Interpretive Summary: "Distance apart" is a key concept in ecology, whether it refers to travel distance, or to differences in the abundances of plants found on multiple sites. Sophisticated statistical methods have been developed to work with distances, allowing researchers to address complex questions about the relative influence of space and environment on plant and animal communities. Statistical software such as R is an important tool for performing these analyses. This chapter demonstrates a workflow, including both concepts and code, to perform a dissimilarity-based analysis on sample data from the Rocky Mountains. Major spatial and community methods are shown, making this a valuable educational example for both community and landscape ecologists.

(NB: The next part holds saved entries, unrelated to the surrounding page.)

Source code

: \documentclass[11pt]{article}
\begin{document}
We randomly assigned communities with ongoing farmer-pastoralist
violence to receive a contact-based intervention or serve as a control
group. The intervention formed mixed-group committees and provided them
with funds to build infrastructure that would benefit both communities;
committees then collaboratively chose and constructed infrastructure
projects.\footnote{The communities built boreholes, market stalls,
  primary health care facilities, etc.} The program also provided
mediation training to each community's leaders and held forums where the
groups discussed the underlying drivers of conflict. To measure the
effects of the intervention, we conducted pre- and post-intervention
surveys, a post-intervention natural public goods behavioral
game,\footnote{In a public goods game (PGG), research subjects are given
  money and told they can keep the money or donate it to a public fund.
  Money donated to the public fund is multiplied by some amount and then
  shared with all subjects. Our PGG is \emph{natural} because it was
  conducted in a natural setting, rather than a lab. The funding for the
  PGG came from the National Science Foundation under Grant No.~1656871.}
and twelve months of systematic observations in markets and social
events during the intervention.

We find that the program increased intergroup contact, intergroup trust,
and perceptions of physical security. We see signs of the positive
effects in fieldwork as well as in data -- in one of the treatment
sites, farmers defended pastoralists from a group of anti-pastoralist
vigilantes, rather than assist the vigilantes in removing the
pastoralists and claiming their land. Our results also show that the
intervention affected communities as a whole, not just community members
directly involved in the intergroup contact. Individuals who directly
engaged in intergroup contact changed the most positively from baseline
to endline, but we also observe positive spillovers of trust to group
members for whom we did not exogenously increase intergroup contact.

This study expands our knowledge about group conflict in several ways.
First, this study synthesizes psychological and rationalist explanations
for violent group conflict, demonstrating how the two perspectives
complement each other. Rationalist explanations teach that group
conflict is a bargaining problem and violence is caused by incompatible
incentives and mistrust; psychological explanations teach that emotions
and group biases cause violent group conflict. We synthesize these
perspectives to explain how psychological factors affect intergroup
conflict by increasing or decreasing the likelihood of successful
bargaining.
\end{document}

Technical Abstract: The concepts of similarity and difference have been intrinsic to community ecology since its early origins. Many ecological questions can only be expressed in terms of distances: spatial structure, but also community similarity/dissimilarity. The clearest and most direct approach to these kinds of questions requires working with these symmetrical dissimilarity matrices directly. This chapter presents a general workflow within the dissimilarity-based analysis framework. The key analyses — correlation, ordination, and spatial correlation — are demonstrated with R code using the ecodist package for a sample dataset from the Rocky Mountains. The likely driving variables in this region are geographic distance and elevation: do changes in these variables relate to changes in plant community composition? Key decision points within the workflow are highlighted, making it possible to adapt this framework for other systems and other research questions.